Firms admit misconduct and agree to pay $289 million in fines.

The SEC Charges 11 Wall Street Firms with Widespread Recordkeeping Failures

The Securities and Exchange Commission charged ten firms as broker-dealers and one as a dually registered broker-dealer and investment adviser today for widespread and longstanding failures by the firms and their employees to maintain and preserve electronic communications. The firms admitted the facts outlined in their SEC orders. They admitted that their actions violated federal securities laws' recordkeeping rules, agreed to pay combined fines of $289 million as described below, and have commenced implementing reforms to its compliance policies and procedures to remedy these violations.

  • Wells Fargo Securities, LLC together with Wells Fargo Clearing Services, LLC and Wells Fargo Advisors Financial Network, LLC agreed to pay a $125 million penalty;

  • BNP Paribas Securities Corp. and SG Americas Securities, LLC have each agreed to pay penalties of $35 million;

  • BMO Capital Markets Corp. and Mizuho Securities USA LLC have each agreed to pay penalties of $25 million;

  • Houlihan Lokey Capital, Inc. has agreed to pay a $15 million penalty;

  • Moelis & Company LLC and Wedbush Securities Inc. have each agreed to pay penalties of $10 million; and

  • SMBC Nikko Securities America, Inc. has agreed to pay a $9 million penalty.

Also Read: Politicians have been lobbied by hedge funds to oppose new SEC rules.

“Compliance with the books and records requirements of the federal securities laws is essential to investor protection and well-functioning markets. To date, the Commission has brought 30 enforcement actions and ordered over $1.5 billion in penalties to drive this foundational message home. And while some broker-dealers and investment advisers have heeded this message, self-reported violations, or improved internal policies and procedures, today’s actions remind us that many still have not,” stated Gurbir S. Grewal, Director of the SEC’s Division of Enforcement.

“So here are three takeaways for those firms who haven’t yet done so: self-report, cooperate and remediate. If you adopt that playbook, you’ll have a better outcome than if you wait for us to come calling.”

“Today’s actions stem from our continuing sweep to ensure that regulated entities, including broker-dealers and investment advisers, comply with their recordkeeping requirements, which are essential for us to monitor and enforce compliance with the federal securities laws. Recordkeeping failures such as those here undermine our ability to exercise effective regulatory oversight, often at the expense of investors,” commented Sanjay Wadhwa, Deputy Director of Enforcement.

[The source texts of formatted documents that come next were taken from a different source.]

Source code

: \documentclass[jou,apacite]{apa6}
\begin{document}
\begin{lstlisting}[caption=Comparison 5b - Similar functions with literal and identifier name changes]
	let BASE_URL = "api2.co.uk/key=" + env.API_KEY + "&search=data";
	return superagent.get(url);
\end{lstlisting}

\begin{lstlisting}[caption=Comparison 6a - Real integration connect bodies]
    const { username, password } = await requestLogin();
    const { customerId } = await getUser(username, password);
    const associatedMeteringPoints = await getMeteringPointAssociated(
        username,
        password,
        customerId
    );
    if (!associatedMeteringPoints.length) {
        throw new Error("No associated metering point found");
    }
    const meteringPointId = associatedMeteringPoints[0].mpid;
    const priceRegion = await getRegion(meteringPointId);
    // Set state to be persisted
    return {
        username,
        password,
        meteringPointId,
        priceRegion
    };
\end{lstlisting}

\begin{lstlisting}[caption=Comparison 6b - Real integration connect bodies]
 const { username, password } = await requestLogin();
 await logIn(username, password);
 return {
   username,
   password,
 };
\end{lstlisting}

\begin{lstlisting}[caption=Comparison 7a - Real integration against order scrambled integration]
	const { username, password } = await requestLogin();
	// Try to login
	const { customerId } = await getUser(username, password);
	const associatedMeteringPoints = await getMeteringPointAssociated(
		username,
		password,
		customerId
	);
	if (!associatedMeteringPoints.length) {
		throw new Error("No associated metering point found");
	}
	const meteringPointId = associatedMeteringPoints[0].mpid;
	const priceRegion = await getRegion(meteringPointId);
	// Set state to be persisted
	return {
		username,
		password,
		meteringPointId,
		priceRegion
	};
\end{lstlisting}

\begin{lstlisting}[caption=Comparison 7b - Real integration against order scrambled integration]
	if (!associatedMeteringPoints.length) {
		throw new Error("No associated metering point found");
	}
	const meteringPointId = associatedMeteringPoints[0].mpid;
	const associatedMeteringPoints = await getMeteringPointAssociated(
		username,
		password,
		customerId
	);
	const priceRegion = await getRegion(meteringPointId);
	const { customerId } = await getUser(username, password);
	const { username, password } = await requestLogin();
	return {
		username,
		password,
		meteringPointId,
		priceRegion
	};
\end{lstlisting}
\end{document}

“The 11 firms settling today have acknowledged that their conduct violated the law regarding these crucial requirements, and are implementing measures to prevent future similar violations. However, we know that other SEC-regulated entities have committed similar violations, and so our work to enforce industry-wide compliance continues.”

The SEC’s inquiry revealed extensive and long-standing “off-channel” communications across all 11 firms. According to the SEC’s statements, these firms acknowledged that as early as 2019, their employees frequently used various messaging platforms on personal devices like iMessage, WhatsApp, and Signal to discuss their employers’ business affairs. These firms failed to retain the majority of these off-channel communications, leading to violations of federal securities laws. This oversight potentially hindered the Commission’s access to these off-channel communications during various SEC investigations. These lapses affected employees at different organizational levels, from supervisors to senior executives.

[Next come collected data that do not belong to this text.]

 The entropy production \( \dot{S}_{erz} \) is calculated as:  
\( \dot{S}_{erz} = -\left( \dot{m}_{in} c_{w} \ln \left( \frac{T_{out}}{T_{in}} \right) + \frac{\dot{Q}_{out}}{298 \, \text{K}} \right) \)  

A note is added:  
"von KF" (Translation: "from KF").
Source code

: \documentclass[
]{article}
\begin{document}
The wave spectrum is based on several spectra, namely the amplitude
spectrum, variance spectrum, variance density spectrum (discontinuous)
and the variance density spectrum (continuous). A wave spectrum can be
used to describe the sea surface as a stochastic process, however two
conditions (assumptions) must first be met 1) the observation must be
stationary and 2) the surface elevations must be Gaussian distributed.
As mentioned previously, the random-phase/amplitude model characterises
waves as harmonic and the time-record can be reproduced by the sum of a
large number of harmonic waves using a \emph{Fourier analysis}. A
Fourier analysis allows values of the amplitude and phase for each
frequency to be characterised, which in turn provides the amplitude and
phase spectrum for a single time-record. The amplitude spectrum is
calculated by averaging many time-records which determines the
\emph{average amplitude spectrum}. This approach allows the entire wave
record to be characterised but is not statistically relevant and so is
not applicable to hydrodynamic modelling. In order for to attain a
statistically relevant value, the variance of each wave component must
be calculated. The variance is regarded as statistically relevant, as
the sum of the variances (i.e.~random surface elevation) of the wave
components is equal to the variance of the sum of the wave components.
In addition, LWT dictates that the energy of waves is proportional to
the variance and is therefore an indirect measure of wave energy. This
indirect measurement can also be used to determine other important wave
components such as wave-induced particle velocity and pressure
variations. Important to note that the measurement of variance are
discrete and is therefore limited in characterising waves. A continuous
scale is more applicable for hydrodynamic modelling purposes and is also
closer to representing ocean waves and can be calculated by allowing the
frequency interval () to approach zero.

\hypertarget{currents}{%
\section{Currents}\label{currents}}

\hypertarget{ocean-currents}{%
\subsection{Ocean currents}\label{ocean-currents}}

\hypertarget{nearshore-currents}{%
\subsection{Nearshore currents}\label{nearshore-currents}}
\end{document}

Each broker-dealer faced charges for infringing specific recordkeeping provisions of the Securities Exchange Act of 1934 and for inadequately supervising to prevent and detect these violations. Additionally, Wedbush Securities Inc., a dual broker-dealer and investment adviser, faced additional charges for breaching specific recordkeeping provisions of the Investment Advisers Act of 1940 and for inadequate supervision to prevent and detect these infringements.

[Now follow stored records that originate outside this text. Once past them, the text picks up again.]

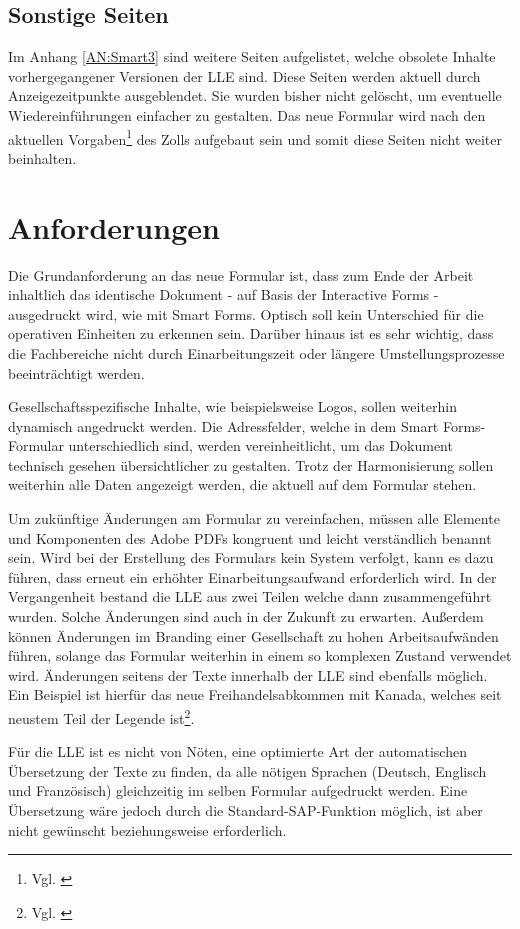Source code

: 	
	\subsection{Sonstige Seiten}
	
	Im Anhang \ref{AN:Smart3} sind weitere Seiten aufgelistet, welche obsolete Inhalte vorhergegangener Versionen der \ac{LLE} sind. Diese Seiten werden aktuell durch Anzeigezeitpunkte ausgeblendet. Sie wurden bisher nicht gelöscht, um eventuelle Wiedereinführungen einfacher zu gestalten.
	Das neue Formular wird nach den aktuellen Vorgaben\footnote{Vgl. \cite{ZOLL.2017}} des Zolls aufgebaut sein und somit diese Seiten nicht weiter beinhalten.
	
	
	\FloatBarrier
	\section{Anforderungen}
	\label{ch:Anf}
		Die Grundanforderung an das neue Formular ist, dass zum Ende der Arbeit inhaltlich das identische Dokument - auf Basis der Interactive Forms - ausgedruckt wird, wie mit Smart Forms. Optisch soll kein Unterschied für die operativen Einheiten zu erkennen sein. Darüber hinaus ist es sehr wichtig, dass die Fachbereiche nicht durch Einarbeitungszeit oder längere Umstellungsprozesse beeinträchtigt werden. 
	
		Gesellschaftsspezifische Inhalte, wie beispielsweise Logos, sollen weiterhin dynamisch angedruckt werden.
		Die Adressfelder, welche in dem Smart Forms-Formular unterschiedlich sind, werden vereinheitlicht, um das Dokument technisch gesehen übersichtlicher zu gestalten. Trotz der Harmonisierung sollen weiterhin alle Daten angezeigt werden, die aktuell auf dem Formular stehen. 
		
		Um zukünftige Änderungen am Formular zu vereinfachen, müssen alle Elemente und Komponenten des Adobe \ac{PDF}s kongruent und leicht verständlich benannt sein. Wird bei der Erstellung des Formulars kein System verfolgt, kann es dazu führen, dass erneut ein erhöhter Einarbeitungsaufwand erforderlich wird. In der Vergangenheit bestand die \ac{LLE} aus zwei Teilen welche dann zusammengeführt wurden. Solche Änderungen sind auch in der Zukunft zu erwarten. Außerdem können Änderungen im Branding einer Gesellschaft zu hohen Arbeitsaufwänden führen, solange das Formular weiterhin in einem so komplexen Zustand verwendet wird. Änderungen seitens der Texte innerhalb der \ac{LLE} sind ebenfalls möglich. Ein Beispiel ist hierfür das neue Freihandelsabkommen mit Kanada, welches seit neustem Teil der Legende ist\footnote{Vgl. \cite{ZOLL.2017b}}.
		
		Für die \ac{LLE} ist es nicht von Nöten, eine optimierte Art der automatischen Übersetzung der Texte zu finden, da alle nötigen Sprachen (Deutsch, Englisch und Französisch) gleichzeitig im selben Formular aufgedruckt werden. Eine Übersetzung wäre jedoch durch die Standard-SAP-Funktion möglich, ist aber nicht gewünscht beziehungsweise erforderlich.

Apart from substantial financial penalties, each firm received orders to cease future violations of relevant recordkeeping provisions and were censured. Additionally, the firms committed to enlisting independent compliance consultants to comprehensively assess their policies and procedures for retaining electronic communications originating from personal devices. These assessments will also address their respective frameworks for addressing employee non-compliance with these policies and procedures.